CIRCUIT COURT OF APPEALS, SECOND CIRCUIT


January 12, 1931

BARBANO
v.
CENTRAL-HUDSON STEAMBOAT CO.; CHASE NAT. BANK OF CITY OF NEW YORK V. CENTRAL-HUDSON STEAMBOAT CO. ET AL. (TWO CASES)

Appeal from the District Court of the United States for the Southern District of New York.

Author: Swan

Before L. HAND, SWAN, and AUGUSTUS N. HAND, Circuit Judges.

SWAN, Circuit Judge.

Central-Hudson Steamboat Company, a New York corporation, in 1899 executed a first mortgage upon all its property to secure 500 5 per cent. bearer bonds of $1,000 each, maturing May 1, 1919. For convenience, this will be referred to as the first mortgage. In 1913 the steamboat company executed another mortgage upon all its property, also designated as a "first mortgage," although expressly made subject to the lien of the 1899 mortgage. The 1913 mortgage. The 1913 mortgage will hereinafter be called the refunding mortgage. The refunding mortgage was to secure 750 5 per cent. bearer bonds of $1,000 each, maturing April 1, 1933. The purposes of the mortgagor, as stated in its resolution of authorization as well as in the refunding mortgage itself, were to refund the 500 bonds outstanding under the first mortgage and to raise additional capital to the extent of $250,000. Neither purpose was fully carried out. Only $93,000 of refunding mortgage bonds were issued for cash, and less than half of the first mortgage bonds were exchanged for refunding mortgage bonds. A total of $297,000 of the first mortgage bonds remained outstanding and nonexchanged. On behalf of the holders of these outstanding bonds, a suit to foreclose the first mortgage was brought by the trustee thereunder and has produced a fund insufficient to pay the principal amount of such bonds.

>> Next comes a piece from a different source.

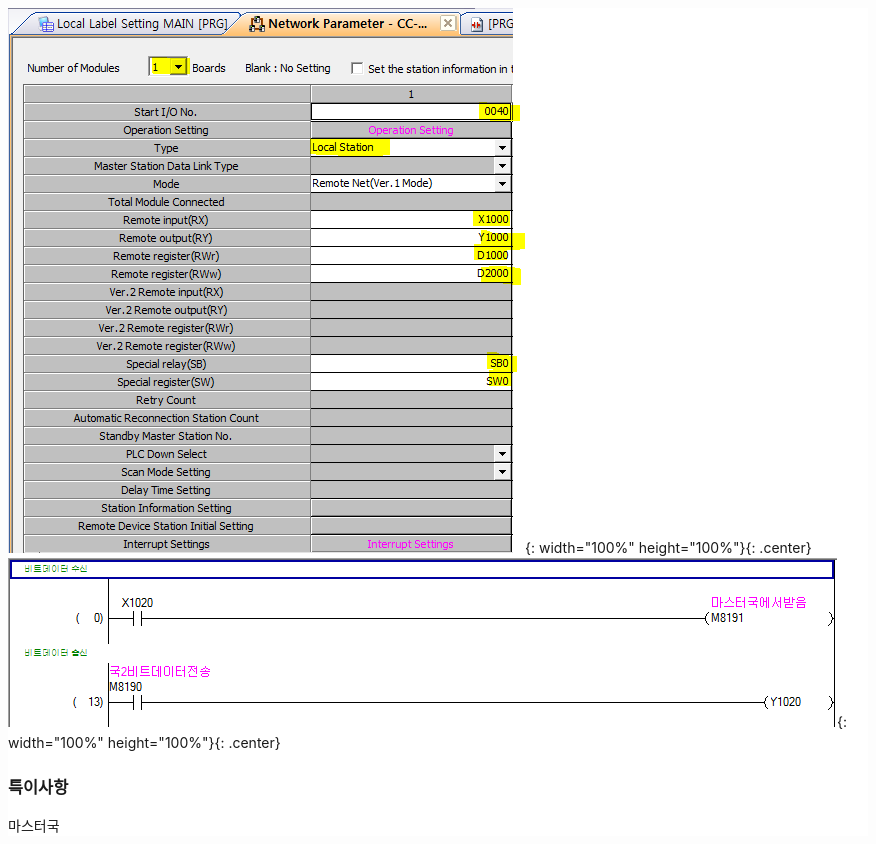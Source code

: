 ![20241210_05](/images/2024-12-10-PLC_class/20241210_05.PNG){: width="100%" height="100%"}{: .center}  
![20241210_06](/images/2024-12-10-PLC_class/20241210_06.PNG){: width="100%" height="100%"}{: .center}  

### 특이사항  
마스터국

The appellants were holders of first mortgage bonds who exchanged them for refunding mortgage bonds. Mrs. Morschauser's exchange of bonds, six in number, occurred on June 27, 1916, and has been selected as a test case. Her first mortgage bonds were delivered to the trustee under the refunding mortgage who thereupon delivered to her in exchange a like number of refunding bonds. Her first mortgage bonds stamped "Canceled" are in the possession of the trustee. Precisely when they were so stamped does not appear. Notwithstanding this exchange, Mrs. Morschauser claims to be entitled to share in the fund produced by foreclosure pari passu with the first mortgage bondholders who did not exchange. Her contention is (1) that the exchange did not extinguish her rights as a first mortgage bondholder; and (2) that, if it did, the exchange was induced by fraud, giving her a right to rescind it and to have her rights as a holder of first mortgage bonds restored A statement of the facts upon which fraud is predicated will be postponed until that contention is under consideration.

It is not denied that, if the first mortgage bonds which were exchanged were thereby extinguished, then the nonexchanged bonds are entitled to the whole of the security provided by the first mortgage. The dispute is whether they were so extinguished. That issue must be determined by the terms of the mortgagor's proposal for exchange, because the bondholders who make the exchange thereby accept that proposal. See N.Y. Security & T. Co. v. Louisville, E. & St. L. Consol. R. Co., 102 F. 382, 398, et seq. (C.C. Ind.), and cases there cited; 3 Thompson, Corporations (3d Ed.) § 2403. Cf. Anthony v. Campbell, 112 F. 212 (C.C.A. 8), Sanborn, J., dissenting. The mortgagor's proposal is to be found in the provisions of the refunding mortgage. The twenty-fourth paragraph, set out in full in the margin,*fn1 provides that $500,000 of the refunding bonds shall be deposited with the trustee to be applied for "taking up or paying" a like amount of outstanding first mortgage bonds. The trustee is to deliver the deposited bonds, or "so many thereof as may from time to time be necessary," in exchange for first mortgage bonds, "bond for bond," or, in case such exchange cannot be made, the trustee is, at maturity of the first mortgage bonds, to sell the deposited bonds, or so many as may be necessary, for cash and apply the proceeds to pay the outstanding first mortgage bonds, and "the said outstanding bonds, when paid or exchanged as aforesaid, shall be stamped upon the face by said trustee 'Canceled,' and shall be held and retained by said Trustee." We construe this to mean, as did the special master and the court below, that the first mortgage bonds were to be canceled as exchanged from time to time, rather than, as the appellants contend, to be canceled in gross and only on condition that all the outstanding bonds were exchanged or paid. So construed, the surrender of first mortgage bonds in exchange for refunding bonds was for cancellation, and was cancellation. See Union Trust Co. v. Ill. Midland Ry. Co., 117 U.S. 434, 474, 6 S. Ct. 809, 29 L. Ed. 963. As was sard by Judge Woods in the New York Security & Trust Co. Case above cited, page 399 of 102 F.:

"The question is one of contract or intention and little aid is to be derived from the cited cases, since in every instance they have turned upon the construction or force to be given to a writing or contract quite different from the articles of consolidation by which the present dispute must be determined."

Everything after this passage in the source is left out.